▶ _What you need to do_:
The answer must be every line from the entries below that includes "Tony".

▶ _Data extract_:
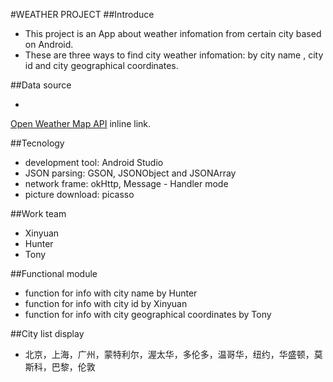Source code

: #WEATHER PROJECT
##Introduce
* This project is an App about weather infomation from certain city based on Android. 
* These are three ways to find city weather infomation: by city name , city id and city geographical coordinates.

##Data source
* <p><a href="https://openweathermap.org" title="web site">
Open Weather Map API</a> inline link.</p>

##Tecnology
* development tool: Android Studio
* JSON parsing: GSON, JSONObject and JSONArray
* network frame: okHttp, Message - Handler mode
* picture download: picasso

##Work team
* Xinyuan
* Hunter
* Tony

##Functional module
* function for info with city name by Hunter
* function for info with city id by Xinyuan
* function for info with city geographical coordinates by Tony

##City list display
* 北京，上海，广州，蒙特利尔，渥太华，多伦多，温哥华，纽约，华盛顿，莫斯科，巴黎，伦敦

▶ _Task output_:
* Tony
* function for info with city geographical coordinates by Tony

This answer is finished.